The first variable is obtained by looking at the variable greenwashing which is gathered directly through oTree (in Part
A) when a player with a conventional product decides to opt for a green claim. The variable takes the value ”Yes”/”No”
which can be easily re-constructed as a dummy taking value 1 if there is greenwashing and 0 otherwise.
The second main variable is the expected demand which is generated in Part C of the experimental procedure. Sellers
are asked with an economic incentive to reveal what they think is the demand for both green and conventional
versions of each product. The choice is among a set of 10 alternatives with ranges of 10% (0-10%,11%-20%,...,91%-
100%), meaning that participants have to pick the range within which they think the demand for that specific product
lies.
Buyers’ main outcome variables are the willingness to pay for each product displayed and the actual choice to purchase
or not the green product. Both variables are gathered through oTree in Part A. The WTP and choice are filtered
through the variable final claim which reports the claim (potentially) after authority intervention. Their nature is
very straightforward as is displayed in the summary table 4.
Additionally, buyers reveal what they think is the behaviour of sellers holding a conventional when facing the choice
to/not to greenwash. This choice is expressed in Part C and has two outcomes "Yes”/”No” for each product which
can be easily converted into a dummy taking value 1 if they believe that a conventional seller does greenwashing in
such conditions or 0 otherwise.

A variable eprofit is generated for the sellers, to compute the expected profit from the expected demand.
This value is generated for each product seen by each seller and it is equal to:
(expected demand claim B * price B - d)(1-ϵ) + (expected demand claim A * price A - f - d) ϵ

This means that the expected demand for a product with claim B is multiplied by the price relative to the price B minus the disclosure cost d and everything is multiplied by the probability of non-detection (1-ϵ). This amount is summed with the potential loss (or profitability) of being sanctioned: the expected demand of claim A times the price of product A (because the authority changes the claim of the monitored greenwashing) minus the sanction size f and the disclosure cost d. This is multiplied by the probability of receiving the sanction ϵ.

Secondary outcomes are:
- the risk aversion index from the Bomb Risk Elicitation Task (BRET)
- interest and experience in purchasing products
- a series of variables about environmentalism and climate activism
- trust in green advertising
- trust in institutions regulating misleading advertising
- beliefs about greenwashing and its enforcement in real life
- demographics (age, gender, job, field of study, sustenance, income)

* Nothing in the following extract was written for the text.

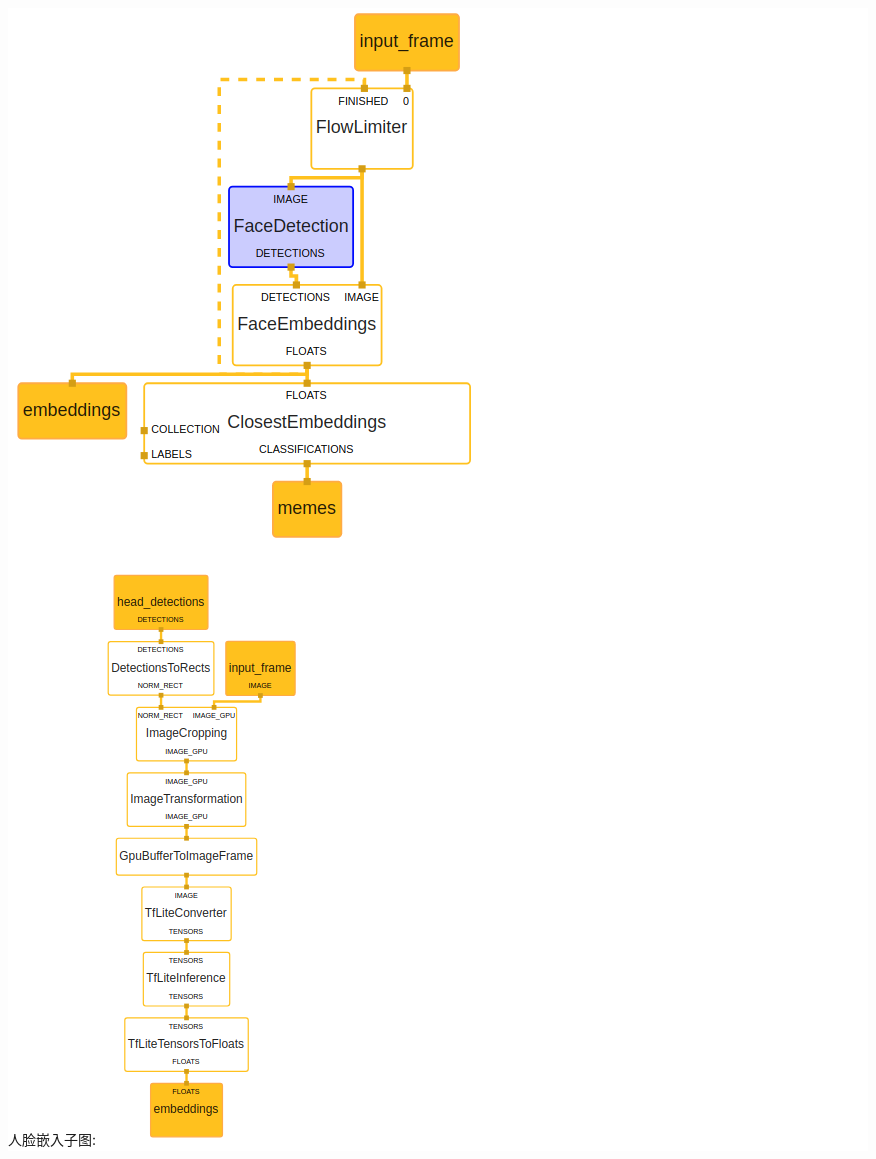 ![Face_Detection_Subgraph](./Face_Detection_Subgraph.png)

人脸嵌入子图:
![Face_Embeddings_Subgraph](./Face_Embeddings_Subgraph.png)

The design is the reproduction of the theoretical model in practical terms. There are two types of players, a seller and a buyer. The seller sells a good with or without credence attributes. Product type g is a green good, namely a good with the green credence attribute while type c is a conventional good without that attributes. The other product characteristics are identical. Only the seller possesses the information about the environmental performance of the good. Buyers cannot obtain the information on their own through experience or search.
The seller can choose the claim and consequently, the price to send to the buyer. The set of possible prices is reduced to two levels for simplicity: the price for a good with green claim Pg and the price of a conventional good Pc. If the conventional good has a false claim, its price is Pg which is strictly greater than Pc. On top of this, the seller can signal the quality of the product with a claim about the product’s sustainability. Adopting a signal costs D which is small and which is identical both for truthful and false claims.
By adopting a false signal, the seller incurs in the probability of being caught by an authority which with ϵ probability verifies the signal truthfulness and applies a fine f of a fixed and known amount.

Game procedure
At the beginning of the study, once the instructions have been read, the seller is exogenously given a product which can have a 50% probability of being green and 50% probability of being conventional. The seller knows the actual characteristics of the product displayed on the screen. In the same page, the seller decides whether to adopt a sustainability claim and incur cost D or not. The choice of the signal influences the price at which the good is sold: a good with the green claim is sold at price Pg; a good with no claim at Pc. The seller with the conventional product
has a binary choice between “Claim A” and “Claim B” where “Claim B” is the green (false) option. The seller with the green product instead can only choose ”Claim B” which is, in practice, true. Once the seller has made the decisions the so-called “market authority” randomly checks some of the product types and the claims adopted. The probability differs across treatments (see section 3. The authority verifies automatically
the coincidence between the claim and the product type with ϵ probability and applies a fine f if a green claim has been adopted on a conventional product. Simultaneously, in the case that a false claim is detected, the authority restores the correct price of the good Pc.
In the last stage, the buyer receives the product on his/her screen and elicits two decisions. Firstly, the buyer sees only the claim after possible authority checks and elicits their willingness to pay for the product. Secondly, the buyer is informed about the products’ market prices and decides whether to purchase the product or not by paying the relative price.
Once the buyer has taken both decisions, pairs are randomly shuffled and participants are informed that they might be matched with another partner in the next round.
The actual verification is not public knowledge: sellers discover about the sanctions received only at the end of the study, while buyers never discover that.

Not available

Several randomization procedures are adopted. Here is the description:

Participants are randomly allocated to the seats (or to turned-away reserves) through a visible random draw when they enter the laboratory.
The software oTree randomly assigns participants to a participant number independently of the seat number they are working.
The software randomly assigns the roles of sellers and buyers.
The first product is fixed for econometrics considerations, while from round 2 participants receive a product assigned to that participant number. In every session, the product-participant assignment varies randomly.
The product assigned to sellers can be green or conventional, and this is the result of a random draw.
The prices contained in the envelope are randomly drawn before each session starts through Microsoft Excel to facilitate the envelope procedures.
Each buyer can receive a different product, which is randomly drawn before the session starts. The software Excel draws a product for each participant number. This is chosen to reduce the number of products brought to the laboratory for every session.
The sellers' two valid rounds are drawn within the software oTree during the session, and they are different for each participant.

Individual.

No

Individual clusters: 120-160 participants per treatment meaning 60-80 per type.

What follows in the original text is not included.